Procesan a un ex espía, un policía y una gestora

Caso de presunto tráfico de ciudadanos indios en forma ilegal

A instancias de la fiscal penal Mónica Ferrero, la jueza Graciela Gatti dispuso ayer el procesamiento sin prisión de tres personas vinculadas con una maniobra de falsificación de documentos migratorios que, a su vez, tiene punto de contactos con una causa que indaga un presunto tráfico de ciudadanos indios que ingresaron a Uruguay en forma ilegal.

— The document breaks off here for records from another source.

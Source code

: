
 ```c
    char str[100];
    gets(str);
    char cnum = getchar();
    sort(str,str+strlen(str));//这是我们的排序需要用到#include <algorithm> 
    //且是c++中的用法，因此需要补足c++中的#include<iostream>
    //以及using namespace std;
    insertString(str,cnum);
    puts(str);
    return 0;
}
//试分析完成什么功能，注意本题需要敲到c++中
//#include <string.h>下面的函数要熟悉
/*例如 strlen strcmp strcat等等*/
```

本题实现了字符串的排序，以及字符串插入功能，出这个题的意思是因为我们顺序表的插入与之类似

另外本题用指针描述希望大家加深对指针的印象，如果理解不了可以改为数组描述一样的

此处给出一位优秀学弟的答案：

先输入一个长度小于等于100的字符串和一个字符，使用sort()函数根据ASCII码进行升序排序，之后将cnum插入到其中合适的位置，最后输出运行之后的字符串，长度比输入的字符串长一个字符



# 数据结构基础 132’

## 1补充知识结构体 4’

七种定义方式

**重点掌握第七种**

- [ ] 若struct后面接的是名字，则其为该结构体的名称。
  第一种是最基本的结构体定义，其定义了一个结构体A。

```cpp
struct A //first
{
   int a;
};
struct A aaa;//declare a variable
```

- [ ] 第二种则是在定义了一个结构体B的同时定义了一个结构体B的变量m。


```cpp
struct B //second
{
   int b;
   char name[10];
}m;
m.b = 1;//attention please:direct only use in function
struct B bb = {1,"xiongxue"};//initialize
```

Entre los enjuiciados por el delito de "cohecho" y "utilización indebida de información privilegiada" se encuentra Iván Velázquez, un ex agente de Inteligencia de Argentina junto con un funcionario de Migraciones y una gestora, quienes cobraban importantes sumas en dólares por agilizar los trámites en ese dependencia estatal

El ciudadano argentino, por su parte, quien a principios de este año pidió asilo político en Uruguay debido a que es acusado de investigar a políticos y personalidades públicas, se contactó con el funcionario de Migraciones a quien le solicitó información confidencial, por ejemplo, de un juez argentino. Esta confusa red tiene vínculos con una organización que, mediante la entrega de visas irregulares en el consulado uruguayo de Nueva Delhi, capital de la India, favoreció el tráfico de ciudadanos de ese país que desde Montevideo eran llevados en forma clandestina a Estados Unidos o Europa. Por ese hecho, meses atrás la jueza Gatti y la fiscal Ferrero procesaron con prisión a dos personas: un ciudadano indio y su esposa, una mujer brasileña.

Según fuentes de la investigación, tras la Feria Judicial de enero se retomará la instrucción del caso y no se descarta que se registren nuevos procesamientos.

Perseguidos pero sin asilo

El argentino que fue procesado fue noticia a principios de este año, cuando, junto a un colega -ambos ex miembros de la SIDE, Secretaría de Inteligencia del Estado- solicitó asilo político en Uruguay, que no le fue concedido. Una nota del diario Perfil los presentó entonces como "especialistas en contraterrorismo y creadores de un software de un millón de dólares que sirve para infiltrarse en correos electrónicos". Se los acusaba de promover cacerolazos vía mail y de "hackear" al titular de la Corte Suprema.